Problem to solve: Copy out each line of the material below that holds the string "ontology".

= Beginning of Section =

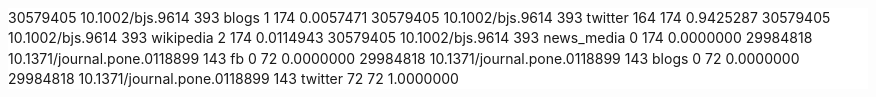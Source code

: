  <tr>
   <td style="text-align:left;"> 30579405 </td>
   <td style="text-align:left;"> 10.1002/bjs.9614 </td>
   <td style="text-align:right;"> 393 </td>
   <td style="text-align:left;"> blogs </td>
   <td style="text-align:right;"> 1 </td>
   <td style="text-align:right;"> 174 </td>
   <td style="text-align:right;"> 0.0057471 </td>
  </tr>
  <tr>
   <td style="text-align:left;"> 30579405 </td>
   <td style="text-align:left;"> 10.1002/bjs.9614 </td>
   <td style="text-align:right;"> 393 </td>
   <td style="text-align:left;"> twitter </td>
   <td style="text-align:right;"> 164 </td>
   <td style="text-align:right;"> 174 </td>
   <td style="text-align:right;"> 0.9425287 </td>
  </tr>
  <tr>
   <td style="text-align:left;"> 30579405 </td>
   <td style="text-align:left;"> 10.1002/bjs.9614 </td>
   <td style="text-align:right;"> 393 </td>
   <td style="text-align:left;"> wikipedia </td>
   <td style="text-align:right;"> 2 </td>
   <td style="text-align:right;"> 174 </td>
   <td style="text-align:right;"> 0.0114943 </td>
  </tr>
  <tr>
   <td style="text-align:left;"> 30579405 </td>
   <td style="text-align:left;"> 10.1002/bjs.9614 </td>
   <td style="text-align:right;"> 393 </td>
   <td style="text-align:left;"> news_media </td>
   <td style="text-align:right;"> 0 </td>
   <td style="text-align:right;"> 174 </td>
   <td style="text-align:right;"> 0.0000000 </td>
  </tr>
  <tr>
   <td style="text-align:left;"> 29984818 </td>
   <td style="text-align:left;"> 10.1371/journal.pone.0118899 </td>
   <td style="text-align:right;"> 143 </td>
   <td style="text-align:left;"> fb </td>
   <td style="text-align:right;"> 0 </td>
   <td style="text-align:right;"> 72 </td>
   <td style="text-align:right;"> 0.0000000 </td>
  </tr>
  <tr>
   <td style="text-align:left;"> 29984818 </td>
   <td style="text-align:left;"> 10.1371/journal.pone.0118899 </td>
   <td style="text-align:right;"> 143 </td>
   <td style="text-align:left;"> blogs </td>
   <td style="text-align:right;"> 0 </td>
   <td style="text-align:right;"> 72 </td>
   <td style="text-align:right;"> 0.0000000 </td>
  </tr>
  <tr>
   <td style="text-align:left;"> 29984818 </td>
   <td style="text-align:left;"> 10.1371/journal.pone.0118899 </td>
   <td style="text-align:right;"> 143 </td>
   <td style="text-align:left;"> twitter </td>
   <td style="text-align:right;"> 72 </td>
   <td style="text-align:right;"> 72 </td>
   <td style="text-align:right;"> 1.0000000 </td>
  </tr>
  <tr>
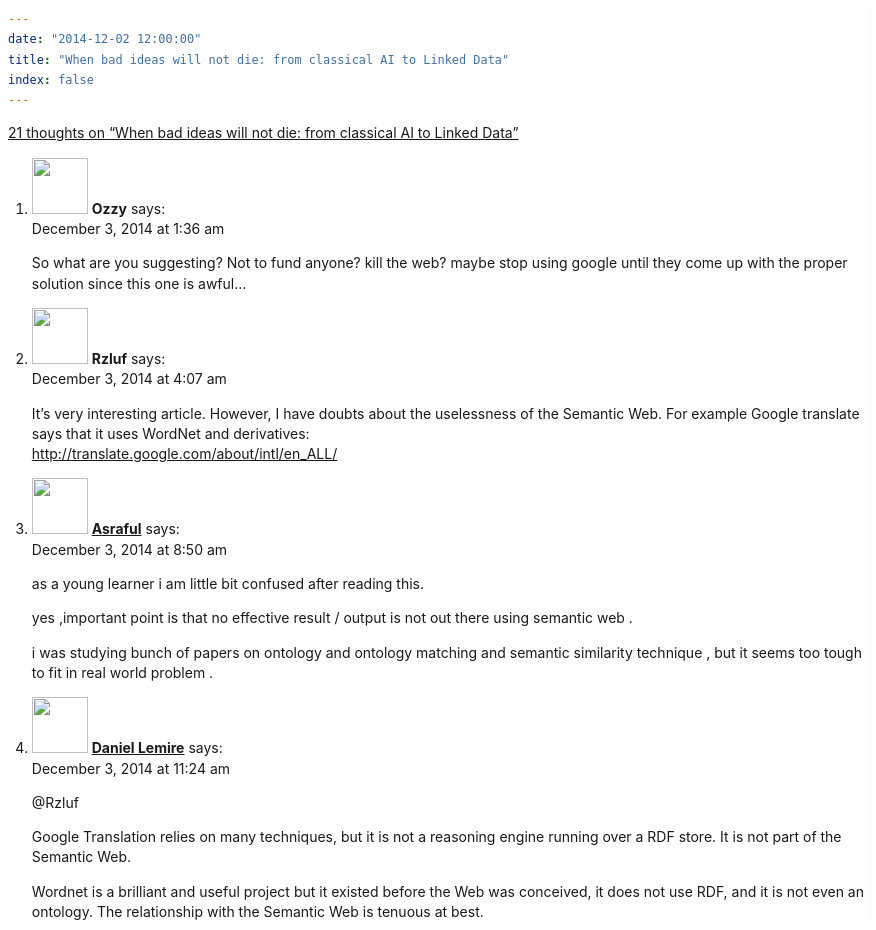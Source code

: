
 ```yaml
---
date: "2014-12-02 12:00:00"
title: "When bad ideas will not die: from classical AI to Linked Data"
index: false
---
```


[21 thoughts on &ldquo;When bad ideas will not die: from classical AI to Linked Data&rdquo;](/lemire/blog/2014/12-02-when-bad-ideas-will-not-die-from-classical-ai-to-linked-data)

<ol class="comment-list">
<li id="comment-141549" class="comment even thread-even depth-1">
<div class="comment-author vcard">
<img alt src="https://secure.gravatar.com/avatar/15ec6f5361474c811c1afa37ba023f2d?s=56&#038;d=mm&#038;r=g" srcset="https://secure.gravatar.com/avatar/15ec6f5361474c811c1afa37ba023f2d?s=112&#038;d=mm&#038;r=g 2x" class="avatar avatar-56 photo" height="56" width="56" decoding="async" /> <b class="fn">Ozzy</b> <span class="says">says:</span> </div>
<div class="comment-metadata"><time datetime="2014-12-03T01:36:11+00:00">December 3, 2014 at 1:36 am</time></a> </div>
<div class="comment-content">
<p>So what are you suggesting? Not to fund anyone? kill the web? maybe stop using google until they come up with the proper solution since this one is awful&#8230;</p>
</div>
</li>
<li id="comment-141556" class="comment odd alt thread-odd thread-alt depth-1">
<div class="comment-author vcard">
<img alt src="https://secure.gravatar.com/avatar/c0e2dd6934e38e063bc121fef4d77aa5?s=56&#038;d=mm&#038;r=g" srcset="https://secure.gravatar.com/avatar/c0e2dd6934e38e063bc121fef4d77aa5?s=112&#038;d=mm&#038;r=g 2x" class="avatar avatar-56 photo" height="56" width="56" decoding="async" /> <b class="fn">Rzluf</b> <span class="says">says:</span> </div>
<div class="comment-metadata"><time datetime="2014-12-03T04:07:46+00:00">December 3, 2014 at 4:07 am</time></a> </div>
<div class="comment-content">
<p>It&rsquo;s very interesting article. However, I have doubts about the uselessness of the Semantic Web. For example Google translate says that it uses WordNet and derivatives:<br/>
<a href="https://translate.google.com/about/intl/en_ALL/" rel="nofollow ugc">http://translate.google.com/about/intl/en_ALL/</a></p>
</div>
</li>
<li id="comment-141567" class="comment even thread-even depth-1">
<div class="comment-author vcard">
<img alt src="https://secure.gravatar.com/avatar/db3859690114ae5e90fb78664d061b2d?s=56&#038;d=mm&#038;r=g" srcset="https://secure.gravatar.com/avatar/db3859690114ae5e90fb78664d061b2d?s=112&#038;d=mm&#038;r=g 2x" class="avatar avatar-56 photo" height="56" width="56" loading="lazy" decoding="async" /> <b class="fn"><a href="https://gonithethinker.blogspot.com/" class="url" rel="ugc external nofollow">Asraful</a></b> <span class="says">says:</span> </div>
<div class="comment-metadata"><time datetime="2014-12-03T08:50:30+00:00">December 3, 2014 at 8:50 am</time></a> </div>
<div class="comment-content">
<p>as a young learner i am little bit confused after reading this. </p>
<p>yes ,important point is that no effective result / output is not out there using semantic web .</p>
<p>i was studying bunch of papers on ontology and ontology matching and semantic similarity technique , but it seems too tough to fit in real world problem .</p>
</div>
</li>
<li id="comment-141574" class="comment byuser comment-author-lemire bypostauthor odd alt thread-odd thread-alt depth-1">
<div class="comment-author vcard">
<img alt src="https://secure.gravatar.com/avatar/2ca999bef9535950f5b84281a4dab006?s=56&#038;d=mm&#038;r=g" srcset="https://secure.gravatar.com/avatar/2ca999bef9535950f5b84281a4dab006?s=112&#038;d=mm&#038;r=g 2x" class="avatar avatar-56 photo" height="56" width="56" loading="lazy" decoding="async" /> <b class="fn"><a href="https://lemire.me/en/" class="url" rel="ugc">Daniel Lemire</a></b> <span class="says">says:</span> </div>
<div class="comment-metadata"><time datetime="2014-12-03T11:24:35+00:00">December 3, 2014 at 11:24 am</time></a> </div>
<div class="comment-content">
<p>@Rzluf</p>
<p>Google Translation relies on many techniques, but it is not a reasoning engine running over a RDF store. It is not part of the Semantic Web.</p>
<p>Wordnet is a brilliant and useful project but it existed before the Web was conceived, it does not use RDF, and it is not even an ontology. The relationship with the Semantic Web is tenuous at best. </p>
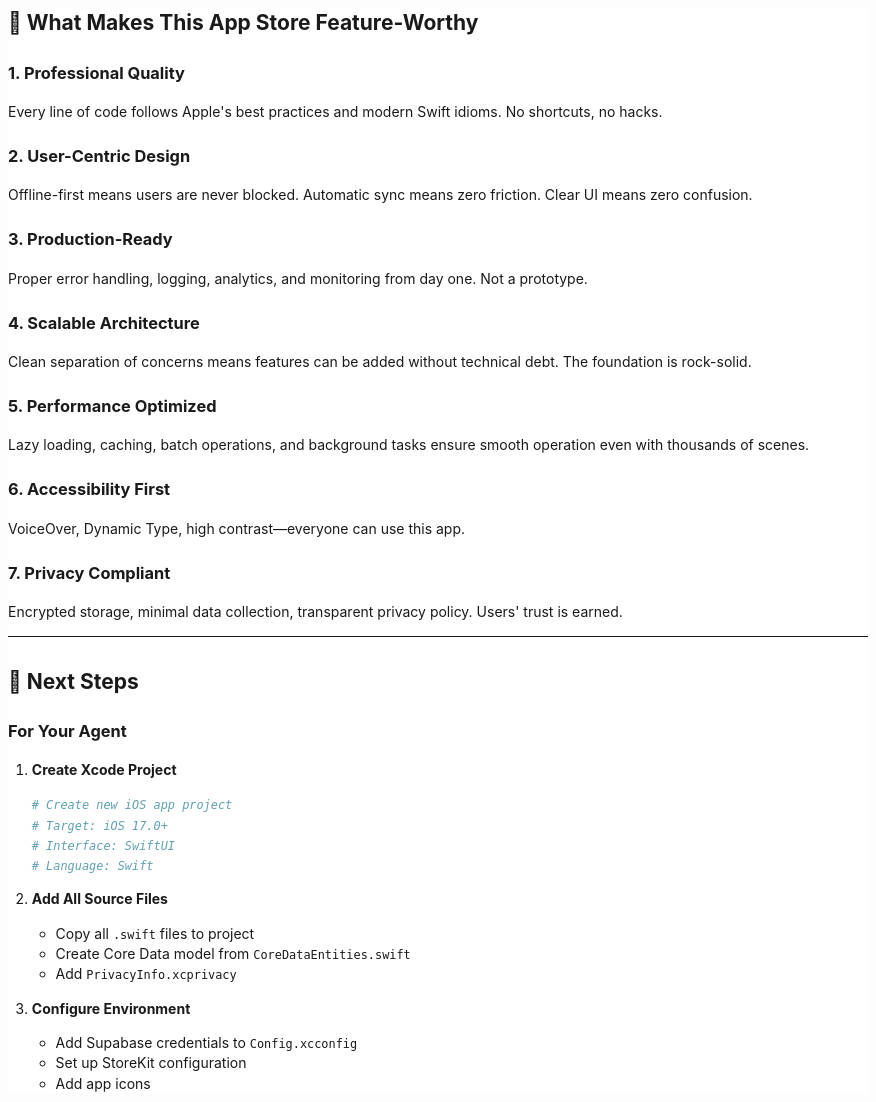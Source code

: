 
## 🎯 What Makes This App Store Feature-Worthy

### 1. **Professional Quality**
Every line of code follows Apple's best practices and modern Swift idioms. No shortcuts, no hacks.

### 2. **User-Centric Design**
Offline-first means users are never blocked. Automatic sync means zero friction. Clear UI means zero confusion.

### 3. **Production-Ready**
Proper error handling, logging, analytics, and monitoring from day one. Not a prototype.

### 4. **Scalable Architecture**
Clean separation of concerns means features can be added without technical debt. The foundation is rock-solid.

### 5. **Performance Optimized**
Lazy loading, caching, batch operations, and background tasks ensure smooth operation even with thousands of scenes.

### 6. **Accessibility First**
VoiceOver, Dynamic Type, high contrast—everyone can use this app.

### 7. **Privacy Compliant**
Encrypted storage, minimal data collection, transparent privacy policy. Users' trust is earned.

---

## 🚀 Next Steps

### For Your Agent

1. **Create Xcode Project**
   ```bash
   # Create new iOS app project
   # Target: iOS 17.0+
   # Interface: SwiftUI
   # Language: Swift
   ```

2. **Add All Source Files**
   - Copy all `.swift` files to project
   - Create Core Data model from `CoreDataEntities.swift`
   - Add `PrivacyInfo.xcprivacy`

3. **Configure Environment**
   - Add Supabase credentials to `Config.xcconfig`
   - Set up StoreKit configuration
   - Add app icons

= End of Section =

Task solution:
<p>i was studying bunch of papers on ontology and ontology matching and semantic similarity technique , but it seems too tough to fit in real world problem .</p>
<p>Wordnet is a brilliant and useful project but it existed before the Web was conceived, it does not use RDF, and it is not even an ontology. The relationship with the Semantic Web is tenuous at best. </p>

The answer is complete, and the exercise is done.